None, as it turned out. The story was a complete beat-up, and a rather mendacious one. In The Conversation, Stewart Riddle, an education academic at USQ, had written a piece about “Direct Instruction” — the cultish Noel Pearson-championed educational style that Education Minister Christopher Pyne wants to roll out to all Aboriginal schools, and then to all primary education.

Riddle asked a simple question. Does an all-DI system deliver a genuinely better education for Aboriginal students, or does it simply “teach to the test” — in this case NAPLAN scores for the community in question — leaving the student with little long-term gain in terms of language mastery?

To be fair, Riddle didn’t do himself any favours, putting in a couple of modish paragraphs about whether “literacy” should be a goal at all, and comparing the DI roll-out to — jaysus — the “stolen generations”. These paras — designed, one suspects to curry favour in the humanities academy — were, in fact contradicted by the article, which clearly sought to find the best strategies for Aboriginal students to get the most out of their education.

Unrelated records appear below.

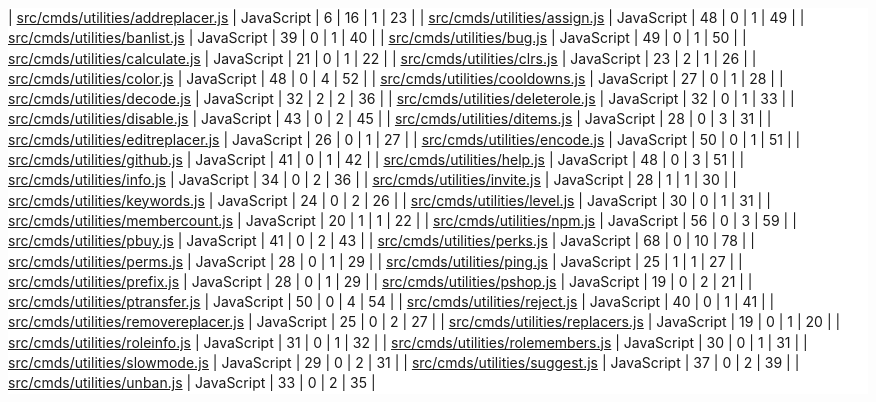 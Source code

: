 | [src/cmds/utilities/addreplacer.js](/src/cmds/utilities/addreplacer.js) | JavaScript | 6 | 16 | 1 | 23 |
| [src/cmds/utilities/assign.js](/src/cmds/utilities/assign.js) | JavaScript | 48 | 0 | 1 | 49 |
| [src/cmds/utilities/banlist.js](/src/cmds/utilities/banlist.js) | JavaScript | 39 | 0 | 1 | 40 |
| [src/cmds/utilities/bug.js](/src/cmds/utilities/bug.js) | JavaScript | 49 | 0 | 1 | 50 |
| [src/cmds/utilities/calculate.js](/src/cmds/utilities/calculate.js) | JavaScript | 21 | 0 | 1 | 22 |
| [src/cmds/utilities/clrs.js](/src/cmds/utilities/clrs.js) | JavaScript | 23 | 2 | 1 | 26 |
| [src/cmds/utilities/color.js](/src/cmds/utilities/color.js) | JavaScript | 48 | 0 | 4 | 52 |
| [src/cmds/utilities/cooldowns.js](/src/cmds/utilities/cooldowns.js) | JavaScript | 27 | 0 | 1 | 28 |
| [src/cmds/utilities/decode.js](/src/cmds/utilities/decode.js) | JavaScript | 32 | 2 | 2 | 36 |
| [src/cmds/utilities/deleterole.js](/src/cmds/utilities/deleterole.js) | JavaScript | 32 | 0 | 1 | 33 |
| [src/cmds/utilities/disable.js](/src/cmds/utilities/disable.js) | JavaScript | 43 | 0 | 2 | 45 |
| [src/cmds/utilities/ditems.js](/src/cmds/utilities/ditems.js) | JavaScript | 28 | 0 | 3 | 31 |
| [src/cmds/utilities/editreplacer.js](/src/cmds/utilities/editreplacer.js) | JavaScript | 26 | 0 | 1 | 27 |
| [src/cmds/utilities/encode.js](/src/cmds/utilities/encode.js) | JavaScript | 50 | 0 | 1 | 51 |
| [src/cmds/utilities/github.js](/src/cmds/utilities/github.js) | JavaScript | 41 | 0 | 1 | 42 |
| [src/cmds/utilities/help.js](/src/cmds/utilities/help.js) | JavaScript | 48 | 0 | 3 | 51 |
| [src/cmds/utilities/info.js](/src/cmds/utilities/info.js) | JavaScript | 34 | 0 | 2 | 36 |
| [src/cmds/utilities/invite.js](/src/cmds/utilities/invite.js) | JavaScript | 28 | 1 | 1 | 30 |
| [src/cmds/utilities/keywords.js](/src/cmds/utilities/keywords.js) | JavaScript | 24 | 0 | 2 | 26 |
| [src/cmds/utilities/level.js](/src/cmds/utilities/level.js) | JavaScript | 30 | 0 | 1 | 31 |
| [src/cmds/utilities/membercount.js](/src/cmds/utilities/membercount.js) | JavaScript | 20 | 1 | 1 | 22 |
| [src/cmds/utilities/npm.js](/src/cmds/utilities/npm.js) | JavaScript | 56 | 0 | 3 | 59 |
| [src/cmds/utilities/pbuy.js](/src/cmds/utilities/pbuy.js) | JavaScript | 41 | 0 | 2 | 43 |
| [src/cmds/utilities/perks.js](/src/cmds/utilities/perks.js) | JavaScript | 68 | 0 | 10 | 78 |
| [src/cmds/utilities/perms.js](/src/cmds/utilities/perms.js) | JavaScript | 28 | 0 | 1 | 29 |
| [src/cmds/utilities/ping.js](/src/cmds/utilities/ping.js) | JavaScript | 25 | 1 | 1 | 27 |
| [src/cmds/utilities/prefix.js](/src/cmds/utilities/prefix.js) | JavaScript | 28 | 0 | 1 | 29 |
| [src/cmds/utilities/pshop.js](/src/cmds/utilities/pshop.js) | JavaScript | 19 | 0 | 2 | 21 |
| [src/cmds/utilities/ptransfer.js](/src/cmds/utilities/ptransfer.js) | JavaScript | 50 | 0 | 4 | 54 |
| [src/cmds/utilities/reject.js](/src/cmds/utilities/reject.js) | JavaScript | 40 | 0 | 1 | 41 |
| [src/cmds/utilities/removereplacer.js](/src/cmds/utilities/removereplacer.js) | JavaScript | 25 | 0 | 2 | 27 |
| [src/cmds/utilities/replacers.js](/src/cmds/utilities/replacers.js) | JavaScript | 19 | 0 | 1 | 20 |
| [src/cmds/utilities/roleinfo.js](/src/cmds/utilities/roleinfo.js) | JavaScript | 31 | 0 | 1 | 32 |
| [src/cmds/utilities/rolemembers.js](/src/cmds/utilities/rolemembers.js) | JavaScript | 30 | 0 | 1 | 31 |
| [src/cmds/utilities/slowmode.js](/src/cmds/utilities/slowmode.js) | JavaScript | 29 | 0 | 2 | 31 |
| [src/cmds/utilities/suggest.js](/src/cmds/utilities/suggest.js) | JavaScript | 37 | 0 | 2 | 39 |
| [src/cmds/utilities/unban.js](/src/cmds/utilities/unban.js) | JavaScript | 33 | 0 | 2 | 35 | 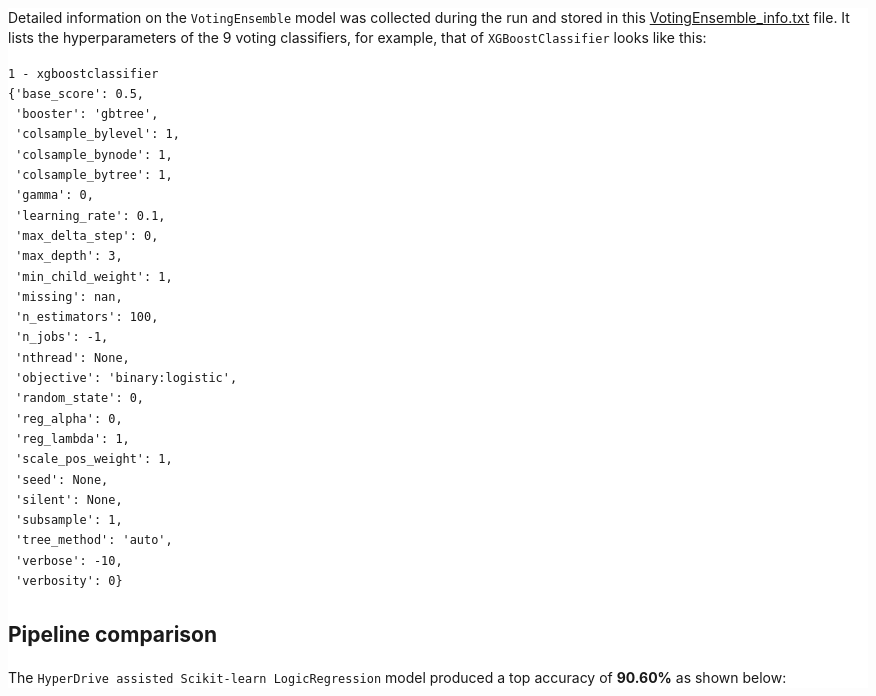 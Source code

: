 Detailed information on the `VotingEnsemble` model was collected during the run and stored in this [VotingEnsemble_info.txt](https://github.com/atan4583/Optimizing-an-ML-Pipeline-in-Azure/blob/master/VotingEnsemble_Info.txt) file. It lists the hyperparameters of the 9 voting classifiers, for example, that of `XGBoostClassifier` looks like this:

```
1 - xgboostclassifier
{'base_score': 0.5,
 'booster': 'gbtree',
 'colsample_bylevel': 1,
 'colsample_bynode': 1,
 'colsample_bytree': 1,
 'gamma': 0,
 'learning_rate': 0.1,
 'max_delta_step': 0,
 'max_depth': 3,
 'min_child_weight': 1,
 'missing': nan,
 'n_estimators': 100,
 'n_jobs': -1,
 'nthread': None,
 'objective': 'binary:logistic',
 'random_state': 0,
 'reg_alpha': 0,
 'reg_lambda': 1,
 'scale_pos_weight': 1,
 'seed': None,
 'silent': None,
 'subsample': 1,
 'tree_method': 'auto',
 'verbose': -10,
 'verbosity': 0}
```

## Pipeline comparison
The `HyperDrive assisted Scikit-learn LogicRegression` model produced a top accuracy of **90.60%** as shown below: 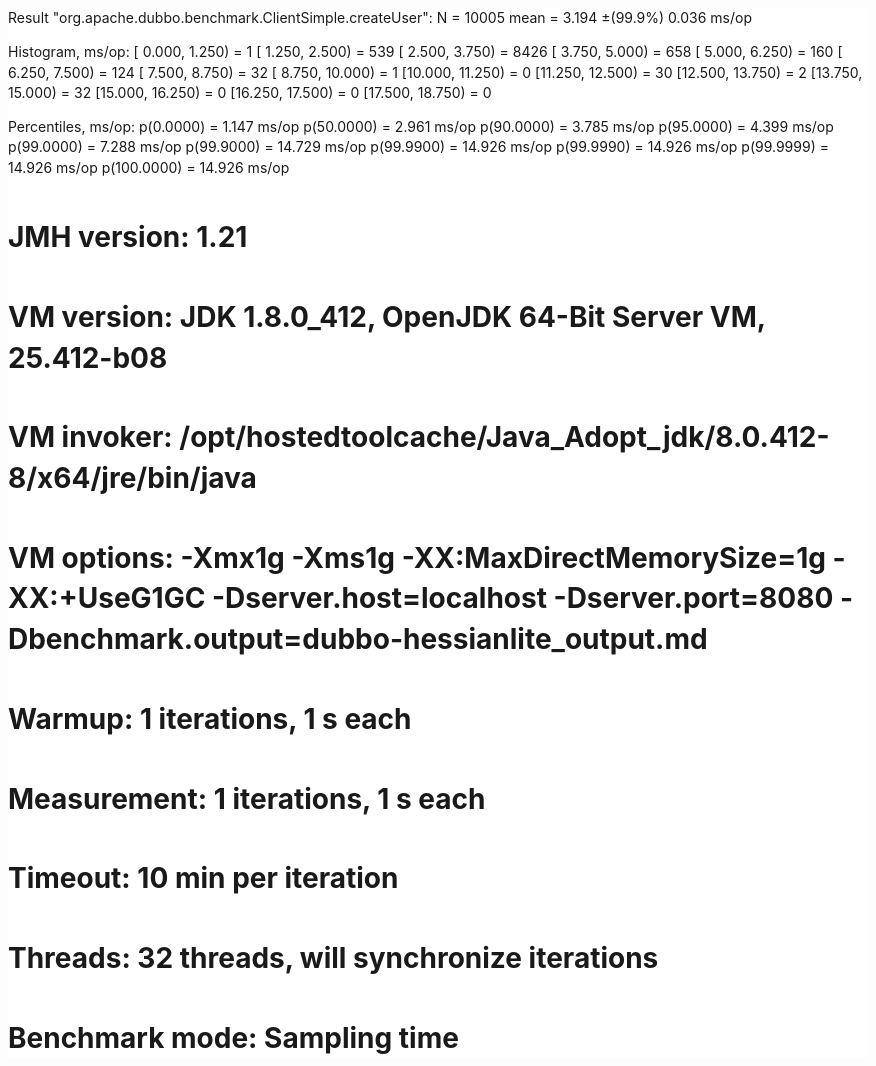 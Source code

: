 

Result "org.apache.dubbo.benchmark.ClientSimple.createUser":
  N = 10005
  mean =      3.194 ±(99.9%) 0.036 ms/op

  Histogram, ms/op:
    [ 0.000,  1.250) = 1 
    [ 1.250,  2.500) = 539 
    [ 2.500,  3.750) = 8426 
    [ 3.750,  5.000) = 658 
    [ 5.000,  6.250) = 160 
    [ 6.250,  7.500) = 124 
    [ 7.500,  8.750) = 32 
    [ 8.750, 10.000) = 1 
    [10.000, 11.250) = 0 
    [11.250, 12.500) = 30 
    [12.500, 13.750) = 2 
    [13.750, 15.000) = 32 
    [15.000, 16.250) = 0 
    [16.250, 17.500) = 0 
    [17.500, 18.750) = 0 

  Percentiles, ms/op:
      p(0.0000) =      1.147 ms/op
     p(50.0000) =      2.961 ms/op
     p(90.0000) =      3.785 ms/op
     p(95.0000) =      4.399 ms/op
     p(99.0000) =      7.288 ms/op
     p(99.9000) =     14.729 ms/op
     p(99.9900) =     14.926 ms/op
     p(99.9990) =     14.926 ms/op
     p(99.9999) =     14.926 ms/op
    p(100.0000) =     14.926 ms/op


# JMH version: 1.21
# VM version: JDK 1.8.0_412, OpenJDK 64-Bit Server VM, 25.412-b08
# VM invoker: /opt/hostedtoolcache/Java_Adopt_jdk/8.0.412-8/x64/jre/bin/java
# VM options: -Xmx1g -Xms1g -XX:MaxDirectMemorySize=1g -XX:+UseG1GC -Dserver.host=localhost -Dserver.port=8080 -Dbenchmark.output=dubbo-hessianlite_output.md
# Warmup: 1 iterations, 1 s each
# Measurement: 1 iterations, 1 s each
# Timeout: 10 min per iteration
# Threads: 32 threads, will synchronize iterations
# Benchmark mode: Sampling time
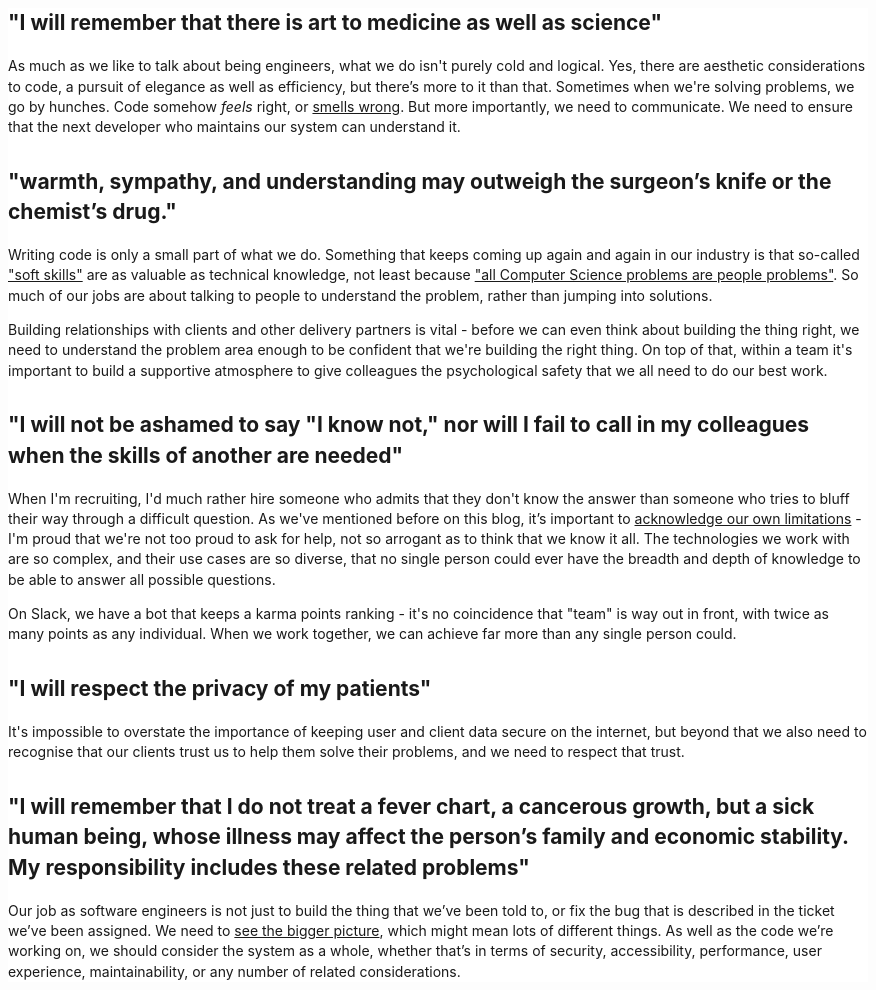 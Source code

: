 
## "I will remember that there is art to medicine as well as science"
As much as we like to talk about being engineers, what we do isn't purely cold and logical. Yes, there are aesthetic considerations to code, a pursuit of elegance as well as efficiency, but there’s more to it than that. Sometimes when we're solving problems, we go by hunches. Code somehow _feels_ right, or [smells wrong][code smells]. But more importantly, we need to communicate. We need to ensure that the next developer who maintains our system can understand it.


## "warmth, sympathy, and understanding may outweigh the surgeon’s knife or the chemist’s drug."
Writing code is only a small part of what we do. Something that keeps coming up again and again in our industry is that so-called ["soft skills"][soft skills] are as valuable as technical knowledge, not least because ["all Computer Science problems are people problems"][people problems]. So much of our jobs are about talking to people to understand the problem, rather than jumping into solutions. 

Building relationships with clients and other delivery partners is vital - before we can even think about building the thing right, we need to understand the problem area enough to be confident that we're building the right thing. On top of that, within a team it's important to build a supportive atmosphere to give colleagues the psychological safety that we all need to do our best work.


## "I will not be ashamed to say "I know not," nor will I fail to call in my colleagues when the skills of another are needed"
When I'm recruiting, I'd much rather hire someone who admits that they don't know the answer than someone who tries to bluff their way through a difficult question. As we've mentioned before on this blog, it’s important to [acknowledge our own limitations][not clever] - I'm proud that we're not too proud to ask for help, not so arrogant as to think that we know it all. The technologies we work with are so complex, and their use cases are so diverse, that no single person could ever have the breadth and depth of knowledge to be able to answer all possible questions.  

On Slack, we have a bot that keeps a karma points ranking - it's no coincidence that "team" is way out in front, with twice as many points as any individual. When we work together, we can achieve far more than any single person could. 


## "I will respect the privacy of my patients"
It's impossible to overstate the importance of keeping user and client data secure on the internet, but beyond that we also need to recognise that our clients trust us to help them solve their problems, and we need to respect that trust.


## "I will remember that I do not treat a fever chart, a cancerous growth, but a sick human being, whose illness may affect the person’s family and economic stability. My responsibility includes these related problems"
Our job as software engineers is not just to build the thing that we’ve been told to, or fix the bug that is described in the ticket we’ve been assigned. We need to [see the bigger picture][bigger picture], which might mean lots of different things. As well as the code we’re working on, we should consider the system as a whole, whether that’s in terms of security, accessibility, performance, user experience, maintainability, or any number of related considerations.


[Freakonomics]: https://freakonomics.com/podcast/bad-medicine-part-1-story-98-6/ 
[how we work]: https://capgemini.github.io/development/how-we-work/
[hippocratic]: https://en.wikipedia.org/wiki/Hippocratic_Oath
[career]: https://red-route.org/articles/how-i-got-here-there 
[not clever]: https://capgemini.github.io/development/its-sometimes-clever-to-admit/ 
[people problems]: https://www.thoughtworks.com/en-gb/insights/blog/tech-not-problem-people-are 
[soft skills]: https://itsyourturnblog.com/lets-stop-calling-them-soft-skills-9cc27ec09ecb#.lzcyril4q
[moral economy of tech]: https://idlewords.com/talks/sase_panel.htm 
[profession]: https://en.wikipedia.org/wiki/Profession 
[code smells]: https://martinfowler.com/bliki/CodeSmell.html
[YAGNI]: https://martinfowler.com/bliki/Yagni.html
[first do no harm]: https://en.m.wikipedia.org/wiki/Primum_non_nocere
[diversity]: https://capgemini.github.io/engineering/Capgemini-Engineering-Diversity-Manifesto/
[ethics]: https://capgemini.github.io/development/making-ethical-development-choices/
[boring]: https://mcfunley.com/choose-boring-technology
[data ethics]: https://www.wired.co.uk/article/data-ai-ethics-hippocratic-oath-cathy-o-neil-weapons-of-math-destruction
[bigger picture]: https://capgemini.github.io/agile/bigger-picture-smaller-details/
[xkcd]: https://xkcd.com/627/
[environment]: https://www.capgemini.com/2021/05/sustainability-cloud-computing-with-microsoft-azure/
[blockchain]: https://www.investopedia.com/tech/whats-environmental-impact-cryptocurrency/ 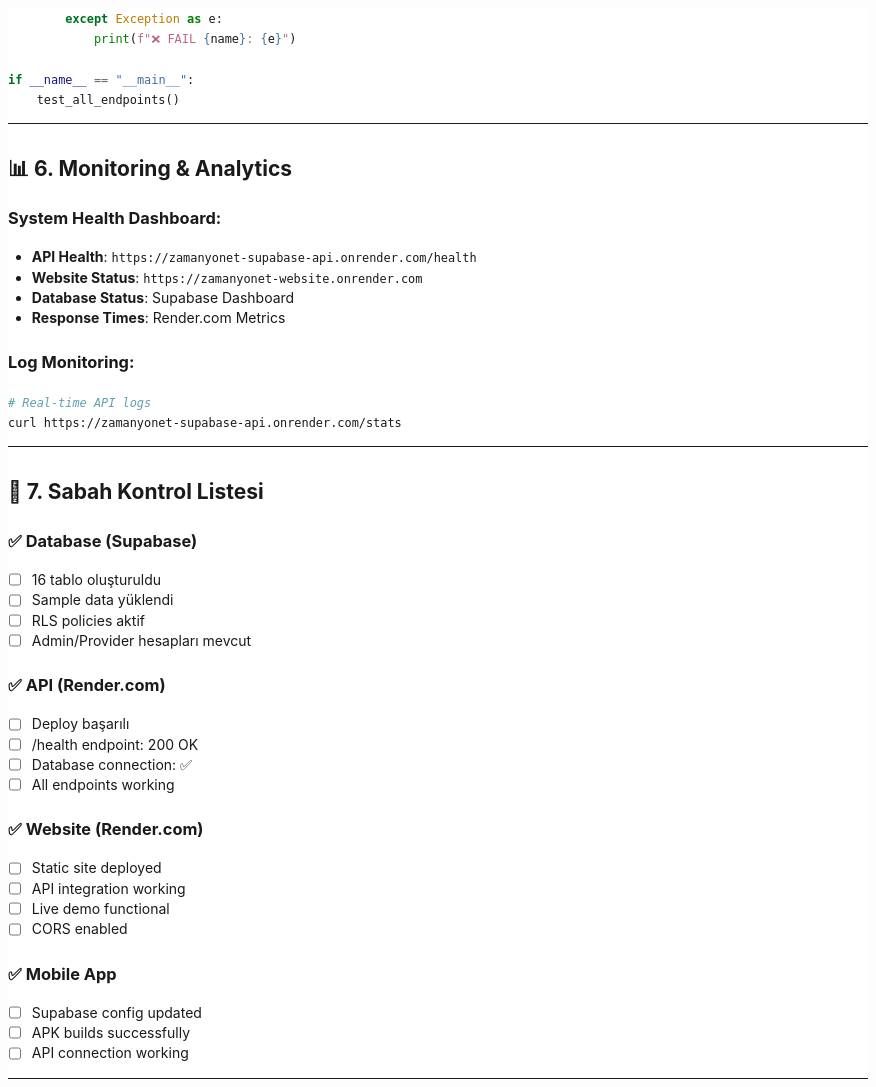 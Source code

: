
 ```python
        except Exception as e:
            print(f"❌ FAIL {name}: {e}")

if __name__ == "__main__":
    test_all_endpoints()
```

---

## 📊 **6. Monitoring & Analytics**

### System Health Dashboard:
- **API Health**: `https://zamanyonet-supabase-api.onrender.com/health`
- **Website Status**: `https://zamanyonet-website.onrender.com`
- **Database Status**: Supabase Dashboard
- **Response Times**: Render.com Metrics

### Log Monitoring:
```bash
# Real-time API logs
curl https://zamanyonet-supabase-api.onrender.com/stats
```

---

## 🎯 **7. Sabah Kontrol Listesi**

### ✅ **Database (Supabase)**
- [ ] 16 tablo oluşturuldu
- [ ] Sample data yüklendi  
- [ ] RLS policies aktif
- [ ] Admin/Provider hesapları mevcut

### ✅ **API (Render.com)**
- [ ] Deploy başarılı
- [ ] /health endpoint: 200 OK
- [ ] Database connection: ✅
- [ ] All endpoints working

### ✅ **Website (Render.com)**
- [ ] Static site deployed
- [ ] API integration working
- [ ] Live demo functional
- [ ] CORS enabled

### ✅ **Mobile App**
- [ ] Supabase config updated
- [ ] APK builds successfully
- [ ] API connection working

---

But it was enough for Ferrari to get a beat-up going, with an utterly false headline, suggesting that he believed that Aboriginal kids in communities that don’t use English as a first language, should not be taught English at all.

Cue a quote from Noel Pearson, progenitor of the all-DI program (whose results have been extremely disappointing, more of which next week), and Henderson Warren Mundine, fast emerging as the nation’s crotchety uncle, who can be called up for a rent-a-quote at a moment’s notice.

Following on from Ferrari’s article, she’s spun out a follow-up, and the Oz has contributed a thundering editorial riding over an article that simply suggested that remote-area Aboriginal students would be ill-served by a one-dimensional measure of what literacy is. If you can cough up the answers to DI-branded tests, but you haven’t mastered spoken English — which may be a third or fourth language in your community — then the Pearson education revolution won’t have been much bloody use to you. It won’t have given you the greater autonomy or access to wider society that is sought from it.

The beat-up, and the pile-on, on a single article occurs precisely because DI isn’t getting the runs on the board. The all-DI approach that Pearson championed, with his characteristically sunstruck Lutheran enthusiasm, for a mode of education that is stupefyingly boring for teacher and student alike, has already been quietly abandoned. But even the DI-focused approach is failing in comparison to the educational models that Pearson has criticised.

So, in the Stalin-lite style, rather than examine the evidence and have a rethink, efforts must be redoubled and enemies annihilated. The programme not working? Extend it to all schools. Critics pointing out its flaws? Label them as people who don’t want Aboriginal kids to learn English. The DI enthusiasm has nothing to do with Aboriginal kids’ best interests: it’s about waging ideological war in the classroom, with students as collateral damage.